- _DATA FOR THIS TASK_
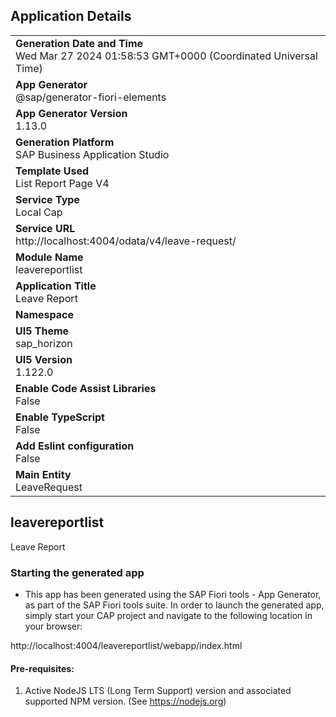 ## Application Details
|               |
| ------------- |
|**Generation Date and Time**<br>Wed Mar 27 2024 01:58:53 GMT+0000 (Coordinated Universal Time)|
|**App Generator**<br>@sap/generator-fiori-elements|
|**App Generator Version**<br>1.13.0|
|**Generation Platform**<br>SAP Business Application Studio|
|**Template Used**<br>List Report Page V4|
|**Service Type**<br>Local Cap|
|**Service URL**<br>http://localhost:4004/odata/v4/leave-request/
|**Module Name**<br>leavereportlist|
|**Application Title**<br>Leave Report|
|**Namespace**<br>|
|**UI5 Theme**<br>sap_horizon|
|**UI5 Version**<br>1.122.0|
|**Enable Code Assist Libraries**<br>False|
|**Enable TypeScript**<br>False|
|**Add Eslint configuration**<br>False|
|**Main Entity**<br>LeaveRequest|

## leavereportlist

Leave Report

### Starting the generated app

-   This app has been generated using the SAP Fiori tools - App Generator, as part of the SAP Fiori tools suite.  In order to launch the generated app, simply start your CAP project and navigate to the following location in your browser:

http://localhost:4004/leavereportlist/webapp/index.html

#### Pre-requisites:

1. Active NodeJS LTS (Long Term Support) version and associated supported NPM version.  (See https://nodejs.org)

- _PROBLEM DESCRIPTION_
Please reproduce the material above word for word, without its images.

- _TASK RESULT_
 ## Application Details
|               |
| ------------- |
|**Generation Date and Time**<br>Wed Mar 27 2024 01:58:53 GMT+0000 (Coordinated Universal Time)|
|**App Generator**<br>@sap/generator-fiori-elements|
|**App Generator Version**<br>1.13.0|
|**Generation Platform**<br>SAP Business Application Studio|
|**Template Used**<br>List Report Page V4|
|**Service Type**<br>Local Cap|
|**Service URL**<br>http://localhost:4004/odata/v4/leave-request/
|**Module Name**<br>leavereportlist|
|**Application Title**<br>Leave Report|
|**Namespace**<br>|
|**UI5 Theme**<br>sap_horizon|
|**UI5 Version**<br>1.122.0|
|**Enable Code Assist Libraries**<br>False|
|**Enable TypeScript**<br>False|
|**Add Eslint configuration**<br>False|
|**Main Entity**<br>LeaveRequest|

## leavereportlist

Leave Report

### Starting the generated app

-   This app has been generated using the SAP Fiori tools - App Generator, as part of the SAP Fiori tools suite.  In order to launch the generated app, simply start your CAP project and navigate to the following location in your browser:

http://localhost:4004/leavereportlist/webapp/index.html

#### Pre-requisites:

1. Active NodeJS LTS (Long Term Support) version and associated supported NPM version.  (See https://nodejs.org)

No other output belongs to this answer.